At 26 weeks pregnant, the last thing Selina remembered was the look on her mother-in-law’s face as she slipped and fell. “I hadn’t noticed the puddle of water as I was carrying something heavy, and I simply slipped. Even as I was falling down, my only thought was, ‘Please, God, let my baby be alright’,” recalled Selina. While unconscious, the 19-year-old Selina was taken to the Kangaroo Mother Care (KMC) ward at icddr,b’s Matlab Health Research Centre (MHRC) in the Chandpur district. There she delivered her second child, daughter Sharmin, three months premature.
In the beginning
icddr,b introduced the KMC ward in 2007 as part of its maternal, neonatal and child health project to minimise neonatal mortality in the region. Lack of facilities equipped to care for premature children like Sharmin meant that neonatal mortality was climbing at an alarming rate. “The KMC ward was established as part of our programme to increase the quality of health of mothers and their children. We were specifically interested in stemming the deaths of seriously premature babies and their mothers,” explained MHRC Head Dr. Anisur Rahman.
The programme is based on modifications to the traditional care of premature and low birth weight babies made by doctors Héctor Martínez Gómez and Edgar Rey Sanabria at the Maternal-Infant Institute of Bogotá in Colombia during the late 1970s. Their method was coined the “Mother Kangaroo Programme” because it emulates the way that a kangaroo carries her baby after birth.
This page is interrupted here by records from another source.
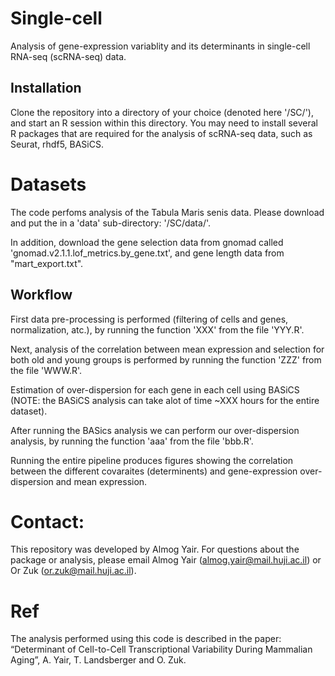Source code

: # Single-cell
Analysis of gene-expression variablity and its determinants in single-cell RNA-seq (scRNA-seq) data. 


## Installation
Clone the repository into a directory of your choice (denoted here '/SC/'), and start an R session within this directory. 
You may need to install several R packages that are required for the analysis of scRNA-seq data, such as Seurat, rhdf5, BASiCS. 

# Datasets
The code perfoms analysis of the Tabula Maris senis data. Please download and put the  in a 'data' sub-directory: '/SC/data/'. 

In addition, download the gene selection data from gnomad called 'gnomad.v2.1.1.lof_metrics.by_gene.txt', and gene length
data from "mart_export.txt". 


## Workflow
First data pre-processing is performed (filtering of cells and genes, normalization, atc.), by running the function 'XXX' from the file 'YYY.R'.

Next, analysis of the correlation between mean expression and selection for both old and young groups is performed by running the function 'ZZZ' 
from the file 'WWW.R'.

Estimation of over-dispersion for each gene in each cell using BASiCS (NOTE: the BASiCS analysis can take alot of time ~XXX hours for the entire dataset).

After running the BASics analysis we can perform our over-dispersion analysis, by running the function 'aaa' from the file 'bbb.R'. 

Running the entire pipeline produces figures showing the correlation between the different covaraites (determinents) and gene-expression over-dispersion and mean 
expression. 

# Contact: 
This repository was developed by Almog Yair. For questions about the package or analysis, please email Almog Yair (almog.yair@mail.huji.ac.il) or Or Zuk (or.zuk@mail.huji.ac.il). 

# Ref
The analysis performed using this code is described in the paper:
“Determinant of Cell-to-Cell Transcriptional Variability During Mammalian Aging”, A. Yair, T. Landsberger and O. Zuk.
In most hospitals in Bangladesh, mothers who deliver prematurely have to rely on the regional public hospitals, which were not equipped to address their special needs. As a result, mortality rates of premature babies and their mothers were high—at least one in 10 infants in Bangladesh are born premature and these account for 27 percent of the total neonatal death. Adoption of the KMC technique addressed a long-standing and neglected national maternal health issue. “The KMC ward has been so successful that we now treat eight to 10 mothers with premature babies every month,” said Dr. Rahman.
Hold on tightly
“When I came to, the nurse told me that I was in Matlab Hospital and had already delivered. My baby, Sharmin, was safe, but I was told she was not doing well at all. When I first saw her, I was petrified; how something so tiny could survive?” recalled Selina.
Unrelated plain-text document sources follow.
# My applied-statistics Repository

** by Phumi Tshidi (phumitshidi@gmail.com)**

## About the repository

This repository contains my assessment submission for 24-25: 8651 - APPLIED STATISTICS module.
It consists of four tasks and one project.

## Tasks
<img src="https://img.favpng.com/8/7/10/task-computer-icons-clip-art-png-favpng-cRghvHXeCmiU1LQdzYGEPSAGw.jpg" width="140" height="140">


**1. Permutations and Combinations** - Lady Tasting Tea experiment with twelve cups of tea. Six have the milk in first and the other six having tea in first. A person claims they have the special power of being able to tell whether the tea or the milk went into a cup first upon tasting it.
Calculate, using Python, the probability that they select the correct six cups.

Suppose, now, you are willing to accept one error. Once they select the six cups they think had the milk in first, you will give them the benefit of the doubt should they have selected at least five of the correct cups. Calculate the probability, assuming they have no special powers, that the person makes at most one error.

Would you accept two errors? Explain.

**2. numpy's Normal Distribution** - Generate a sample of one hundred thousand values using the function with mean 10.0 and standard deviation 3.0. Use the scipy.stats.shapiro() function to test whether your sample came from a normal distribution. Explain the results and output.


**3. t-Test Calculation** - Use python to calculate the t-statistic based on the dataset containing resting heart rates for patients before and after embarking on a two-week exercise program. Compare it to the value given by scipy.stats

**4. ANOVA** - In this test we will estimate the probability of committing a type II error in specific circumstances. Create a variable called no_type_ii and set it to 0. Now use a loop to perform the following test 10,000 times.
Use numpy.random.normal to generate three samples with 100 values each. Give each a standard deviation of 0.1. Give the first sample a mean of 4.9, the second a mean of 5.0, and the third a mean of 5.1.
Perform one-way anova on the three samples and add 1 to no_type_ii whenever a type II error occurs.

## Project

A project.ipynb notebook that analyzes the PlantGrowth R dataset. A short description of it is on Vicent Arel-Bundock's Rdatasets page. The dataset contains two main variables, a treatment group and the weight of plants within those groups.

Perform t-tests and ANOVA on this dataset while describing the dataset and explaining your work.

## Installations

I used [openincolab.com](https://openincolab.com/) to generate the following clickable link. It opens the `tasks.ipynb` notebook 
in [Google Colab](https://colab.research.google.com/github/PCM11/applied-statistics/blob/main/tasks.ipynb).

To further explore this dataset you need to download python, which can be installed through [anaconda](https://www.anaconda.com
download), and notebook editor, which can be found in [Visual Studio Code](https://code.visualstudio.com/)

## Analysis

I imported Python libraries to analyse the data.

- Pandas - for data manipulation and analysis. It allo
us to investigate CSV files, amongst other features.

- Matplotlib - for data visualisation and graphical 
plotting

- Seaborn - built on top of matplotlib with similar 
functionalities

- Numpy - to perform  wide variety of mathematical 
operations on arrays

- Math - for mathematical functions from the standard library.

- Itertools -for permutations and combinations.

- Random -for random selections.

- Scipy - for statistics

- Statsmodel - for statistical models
Almost all seriously premature babies are born perilously underweight and require immediate attention:warmth, feeding, hygiene, and prompt identification and treatment of complications. “At KMC, the mother acts like an incubator with the baby held close to her body and the baby is retained in this position, except for short breaks for bathing, nappy changing, or when the mother is attending to her personal tasks,” said Dr. Rahman.
“The Kangaroo method facilitates on-demand breastfeeding, increases the mother-baby bond and keeps the baby warm by transmitting the mother’s body temperature to its body. During these times, the father or other relatives may also assist in keeping the baby warm with skin-to-skin contact,” explained Dr. Rahman.
The success of the KMC ward in Matlab inspired its medical officers to help establish KMC wards at Lamb Hospital in Dinajpur, Bangladesh, and abroad at Uong Bi Hospital in Vietnam. In addition to sharing the KMC ward model, Matlab staff members enhance their own skills through training in countries like Kenya, which has adopted KMC in hospitals nationwide and is a global knowledge hub for doctors interested in learning about this technique.
When the medical officers return, they share that knowledge with other health service providers, both at Matlab and at other national hospitals in Bangladesh. Through participation in the programme, community health workers and caregivers who accompany patients to the KMC ward share that knowledge.
At first, I just felt lost; I even felt like rejecting my baby. But my nurse was very patient. She explained that Sharmin needed special attention from me and showed me the ‘kangaroo technique’—where I held my baby close to my skin several hours a day,” said Selina. This helped maintain her body temperature and, at the same time, helped me breastfeed her as well. After a couple of days, Sharmin began to move and cry out for me. I felt so relieved!”
In June 2011, Sharmin celebrated her third birthday with staff from the KMC ward. Dr. Rahman believes that the KMC practices in Matlab eventually will lead to adoption of the technique by all major hospitals in Bangladesh.